Problem to solve:
Filter out all lines without the word "應於標籤" from the data below, please, and copy the rest.

________________

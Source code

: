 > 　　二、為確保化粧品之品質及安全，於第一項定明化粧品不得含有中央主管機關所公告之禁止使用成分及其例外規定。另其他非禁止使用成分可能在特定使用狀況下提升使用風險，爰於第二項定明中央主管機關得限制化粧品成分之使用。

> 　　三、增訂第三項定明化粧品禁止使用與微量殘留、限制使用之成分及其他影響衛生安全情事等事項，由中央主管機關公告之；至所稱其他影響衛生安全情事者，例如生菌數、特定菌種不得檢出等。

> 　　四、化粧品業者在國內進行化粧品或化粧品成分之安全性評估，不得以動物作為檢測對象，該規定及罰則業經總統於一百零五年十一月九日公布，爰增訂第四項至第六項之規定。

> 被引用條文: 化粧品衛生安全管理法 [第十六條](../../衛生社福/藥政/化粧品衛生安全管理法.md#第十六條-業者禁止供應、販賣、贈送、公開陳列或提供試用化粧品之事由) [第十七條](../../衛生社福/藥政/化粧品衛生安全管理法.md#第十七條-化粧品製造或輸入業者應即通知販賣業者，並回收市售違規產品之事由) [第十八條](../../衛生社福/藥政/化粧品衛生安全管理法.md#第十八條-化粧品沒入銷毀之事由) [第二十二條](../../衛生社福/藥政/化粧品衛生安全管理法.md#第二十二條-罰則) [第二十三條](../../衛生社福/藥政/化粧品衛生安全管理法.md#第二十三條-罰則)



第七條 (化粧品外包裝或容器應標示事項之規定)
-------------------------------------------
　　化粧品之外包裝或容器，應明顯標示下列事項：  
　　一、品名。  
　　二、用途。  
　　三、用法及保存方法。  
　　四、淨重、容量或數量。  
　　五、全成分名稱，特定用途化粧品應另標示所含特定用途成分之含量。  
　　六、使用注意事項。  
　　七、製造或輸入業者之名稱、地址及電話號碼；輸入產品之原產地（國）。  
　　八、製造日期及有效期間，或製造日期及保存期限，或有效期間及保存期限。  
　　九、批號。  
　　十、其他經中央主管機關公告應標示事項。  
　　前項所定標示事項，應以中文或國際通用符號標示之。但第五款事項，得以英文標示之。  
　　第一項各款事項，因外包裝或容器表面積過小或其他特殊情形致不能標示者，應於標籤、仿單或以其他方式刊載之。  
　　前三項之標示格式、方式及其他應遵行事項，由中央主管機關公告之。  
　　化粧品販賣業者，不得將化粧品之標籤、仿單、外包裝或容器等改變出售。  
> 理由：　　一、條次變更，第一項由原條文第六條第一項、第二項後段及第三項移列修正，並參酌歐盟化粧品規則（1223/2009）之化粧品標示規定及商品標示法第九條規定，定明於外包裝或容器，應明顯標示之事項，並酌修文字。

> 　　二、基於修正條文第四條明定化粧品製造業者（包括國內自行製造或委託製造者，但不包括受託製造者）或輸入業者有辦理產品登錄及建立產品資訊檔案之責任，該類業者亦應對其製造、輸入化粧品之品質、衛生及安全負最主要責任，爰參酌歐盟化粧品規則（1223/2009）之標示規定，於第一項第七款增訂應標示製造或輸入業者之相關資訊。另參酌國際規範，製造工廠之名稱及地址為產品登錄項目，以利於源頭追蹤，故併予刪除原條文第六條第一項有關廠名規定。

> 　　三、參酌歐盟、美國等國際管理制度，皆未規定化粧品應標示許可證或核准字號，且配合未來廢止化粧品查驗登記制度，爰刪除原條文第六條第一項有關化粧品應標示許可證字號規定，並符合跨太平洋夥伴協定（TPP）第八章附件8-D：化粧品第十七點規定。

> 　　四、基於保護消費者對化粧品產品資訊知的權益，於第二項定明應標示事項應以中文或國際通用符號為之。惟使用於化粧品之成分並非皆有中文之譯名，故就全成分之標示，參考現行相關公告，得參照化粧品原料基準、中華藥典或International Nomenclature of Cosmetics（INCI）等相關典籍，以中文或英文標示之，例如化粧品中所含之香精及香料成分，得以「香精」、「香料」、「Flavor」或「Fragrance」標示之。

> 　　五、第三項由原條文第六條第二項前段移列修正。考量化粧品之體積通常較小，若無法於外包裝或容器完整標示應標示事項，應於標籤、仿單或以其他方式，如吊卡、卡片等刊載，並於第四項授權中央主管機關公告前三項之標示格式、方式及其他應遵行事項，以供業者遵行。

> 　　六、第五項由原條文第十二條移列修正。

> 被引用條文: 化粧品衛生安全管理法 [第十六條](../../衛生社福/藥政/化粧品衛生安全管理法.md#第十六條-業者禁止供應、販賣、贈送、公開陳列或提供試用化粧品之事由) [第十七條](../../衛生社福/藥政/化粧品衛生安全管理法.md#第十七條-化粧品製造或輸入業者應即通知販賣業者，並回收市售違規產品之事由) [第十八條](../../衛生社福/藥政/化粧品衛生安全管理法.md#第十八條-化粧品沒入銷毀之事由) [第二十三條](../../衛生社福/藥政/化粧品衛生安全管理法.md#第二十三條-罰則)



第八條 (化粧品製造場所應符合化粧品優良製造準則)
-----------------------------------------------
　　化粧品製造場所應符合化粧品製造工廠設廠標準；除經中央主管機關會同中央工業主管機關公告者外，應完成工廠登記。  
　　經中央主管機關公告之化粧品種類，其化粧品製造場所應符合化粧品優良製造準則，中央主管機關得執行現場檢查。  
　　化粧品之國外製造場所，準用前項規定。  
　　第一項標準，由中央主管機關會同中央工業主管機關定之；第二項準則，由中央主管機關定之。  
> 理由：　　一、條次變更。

________________

Reply to the task:
　　第一項各款事項，因外包裝或容器表面積過小或其他特殊情形致不能標示者，應於標籤、仿單或以其他方式刊載之。  
> 　　五、第三項由原條文第六條第二項前段移列修正。考量化粧品之體積通常較小，若無法於外包裝或容器完整標示應標示事項，應於標籤、仿單或以其他方式，如吊卡、卡片等刊載，並於第四項授權中央主管機關公告前三項之標示格式、方式及其他應遵行事項，以供業者遵行。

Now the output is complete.